## Problem to solve
Return the lines of the data below in which the string "tabular" occurs.
Segment Start: Listed entries
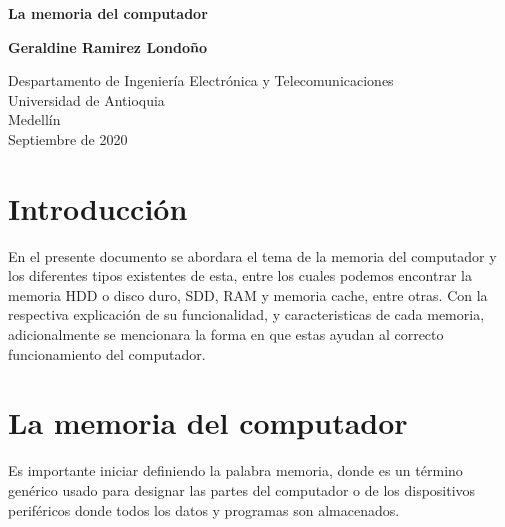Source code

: \documentclass[12pt,oneside]{book}
\begin{document}
\begin{titlepage}
    \begin{center}
        \vspace*{1cm}
            
        \Huge
        \textbf{La memoria del computador}
            
        \vspace{0.5cm}
        \LARGE
        
            
        \vspace{1.5cm}
            
        \textbf{Geraldine Ramirez Londoño }
            
        \vfill
            
        \vspace{0.8cm}
            
        \Large
        Despartamento de Ingeniería Electrónica y Telecomunicaciones\\
        Universidad de Antioquia\\
        Medellín\\
        Septiembre de 2020
            
    \end{center}
\end{titlepage}
\newpage

\tableofcontents
\newpage
\section{Introducción}


En el presente documento se abordara el tema de la memoria del computador y los diferentes tipos existentes de esta, entre los cuales podemos encontrar la memoria HDD o disco duro, SDD, RAM y memoria cache, entre otras. Con la respectiva explicación de su funcionalidad, y caracteristicas de cada memoria, adicionalmente se mencionara la forma en que estas ayudan al correcto funcionamiento del computador. 

\section{La memoria del computador }
Es importante iniciar definiendo la palabra memoria, donde es un término genérico usado para designar las partes del computador o de los dispositivos periféricos donde todos los datos y programas son almacenados. \cite{memoria-computadora}
\end{document}
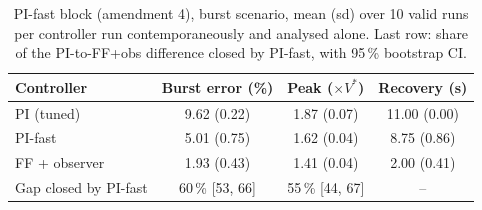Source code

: \begin{table}[t]\centering\small
\caption{PI-fast block (amendment 4), burst scenario, mean (sd) over 10 valid runs per controller run contemporaneously and analysed alone. Last row: share of the PI-to-FF+obs difference closed by PI-fast, with 95\,\% bootstrap CI.}\label{tab:pifast}
\begin{tabular}{lccc}\toprule
Controller & Burst error (\%) & Peak ($\times V^*$) & Recovery (s)\\\midrule
PI (tuned) & 9.62 (0.22) & 1.87 (0.07) & 11.00 (0.00)\\
PI-fast & 5.01 (0.75) & 1.62 (0.04) & 8.75 (0.86)\\
FF + observer & 1.93 (0.43) & 1.41 (0.04) & 2.00 (0.41)\\\midrule
Gap closed by PI-fast & 60\,\% [53, 66] & 55\,\% [44, 67] & --\\
\bottomrule\end{tabular}\end{table}
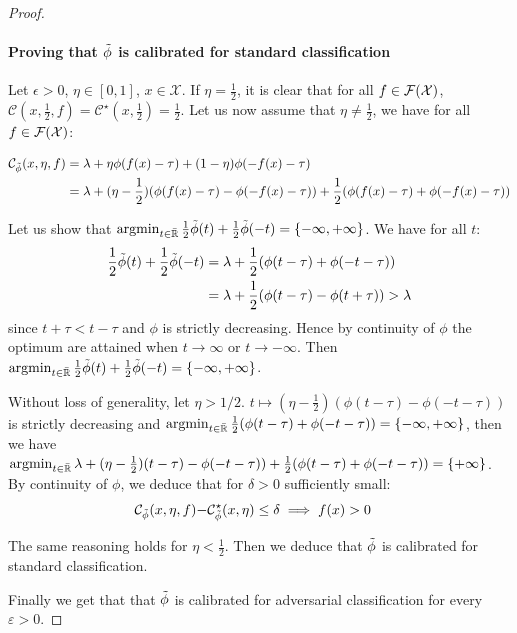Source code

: \begin{proof}
    \paragraph{Proving that $\Tilde{\phi}$ is calibrated for standard classification} Let $\epsilon>0$, $\eta\in[0,1]$, $x\in\mathcal{X}$. If $\eta=\frac12$, it is clear that for all $f\in\mathcal{F}(\mathcal{X})$, $\mathcal{C}(x,\frac12,f)= \mathcal{C}^\star(x,\frac12)=\frac12$. Let us now assume that $\eta\neq\frac12$, we have for all $f\in\mathcal{F}(\mathcal{X})$:
    
    \begin{align*}
         \mathcal{C}_{\Tilde{\phi}}(x,\eta,f) &= \lambda + \eta\phi(f(x)-\tau) + (1-\eta)\phi(-f(x)-\tau)\\
         &= \lambda + (\eta-\frac12)\left(\phi(f(x)-\tau)-\phi(-f(x)-\tau)\right)+\frac12 \left(\phi(f(x)-\tau)+\phi(-f(x)-\tau)\right)
    \end{align*}
    
    
    Let us  show that $\operatorname*{argmin}_{t\in\bar{\mathbb{R}}}\frac12\Tilde{\phi}(t)+\frac12 \Tilde{\phi}(-t) = \{-\infty,+\infty\}$. We have for all $t$:
    \begin{align*}
        \frac12\Tilde{\phi}(t)+\frac12\Tilde{\phi}(-t) &= \lambda +\frac12 \left(\phi(t-\tau)+\phi(-t-\tau)\right)\\
        & = \lambda +\frac12 \left(\phi(t-\tau)-\phi(t+\tau)\right)>\lambda
    \end{align*}
    since $t+\tau< t-\tau$ and $\phi$ is strictly decreasing. Hence by continuity of $\phi$ the optimum are attained when $t\to\infty$ or $t\to-\infty$. Then $\operatorname*{argmin}_{t\in\bar{\mathbb{R}}}\frac12\Tilde{\phi}(t)+\frac12 \Tilde{\phi}(-t) = \{-\infty,+\infty\}$.
    
    Without loss of generality, let $\eta>1/2$. $t\mapsto  (\eta-\frac12)\left(\phi(t-\tau)-\phi(-t-\tau)\right)$ is strictly decreasing and $\argminB_{t\in\bar{\RR}}\frac12 \left(\phi(t-\tau)+\phi(-t-\tau)\right) = \{-\infty,+\infty\}$, then we have $ \argminB_{t\in\bar{\RR}} \lambda + (\eta-\frac12)\left(t-\tau)-\phi(-t-\tau)\right)+\frac12 \left(\phi(t-\tau)+\phi(-t-\tau)\right) = \{+\infty\}$. By continuity of $\phi$, we deduce that for $\delta>0$ sufficiently small:
    \begin{align*}
        \mathcal{C}_{\Tilde{\phi}}(x,\eta,f)-&\mathcal{C}^\star_{\Tilde{\phi}}(x,\eta)\leq\delta\implies f(x)>0
    \end{align*}
    
    The same reasoning holds for $\eta<\frac12$. Then we deduce that $\Tilde{\phi}$ is calibrated for standard classification.
    
    \medskip
    
    Finally we get that  that $\Tilde{\phi}$ is calibrated for adversarial classification for every $\varepsilon>0$.
\end{proof}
Segment End: Listed entries
## Solution to the exercise
\begin{tabular}{lccc}\toprule
\bottomrule\end{tabular}\end{table}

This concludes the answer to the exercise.